> **Brief**:
Give the number of lines in the records below that hold "optimization"; nothing else is needed.

> **Exercise input**:

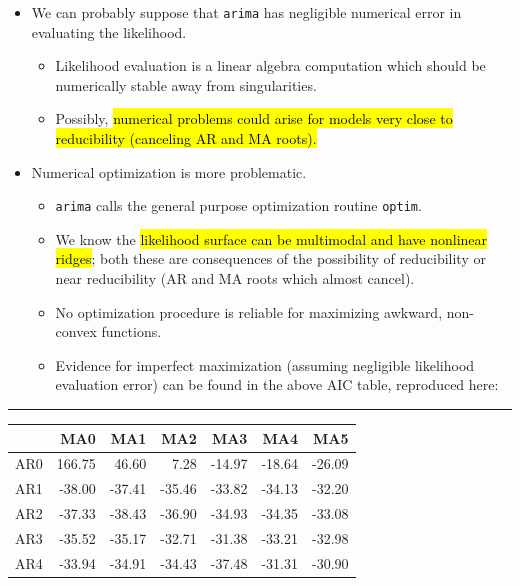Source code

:\documentclass[]{article}
\begin{document}
\begin{itemize}
\item
  We can probably suppose that \texttt{arima} has negligible numerical
  error in evaluating the likelihood.

  \begin{itemize}
  \item
    Likelihood evaluation is a linear algebra computation which should
    be numerically stable away from singularities.
  \item
    Possibly, \hl{numerical problems could arise for models very close to
    reducibility (canceling AR and MA roots).}
  \end{itemize}
\item
  Numerical optimization is more problematic.

  \begin{itemize}
  \item
    \texttt{arima} calls the general purpose optimization routine
    \texttt{optim}.
  \item
    We know the \hl{likelihood surface can be multimodal and have nonlinear
    ridges}; both these are consequences of the possibility of
    reducibility or near reducibility (AR and MA roots which almost
    cancel).
  \item
    No optimization procedure is reliable for maximizing awkward,
    non-convex functions.
  \item
    Evidence for imperfect maximization (assuming negligible likelihood
    evaluation error) can be found in the above AIC table, reproduced
    here:
  \end{itemize}
\end{itemize}

\begin{center}\rule{0.5\linewidth}{\linethickness}\end{center}

\begin{longtable}[]{@{}lrrrrrr@{}}
\toprule
& MA0 & MA1 & MA2 & MA3 & MA4 & MA5\tabularnewline
\midrule
\endhead
 AR0 & 166.75 & 46.60 & 7.28 & -14.97 & -18.64 & -26.09\tabularnewline
 AR1 & -38.00 & -37.41 & -35.46 & -33.82 & -34.13 &
-32.20\tabularnewline
 AR2 & -37.33 & -38.43 & -36.90 & -34.93 & -34.35 &
-33.08\tabularnewline
 AR3 & -35.52 & -35.17 & -32.71 & -31.38 & -33.21 &
-32.98\tabularnewline
 AR4 & -33.94 & -34.91 & -34.43 & -37.48 & -31.31 &
-30.90\tabularnewline
\bottomrule
\end{longtable}
\end{document}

> **Your solution**:
3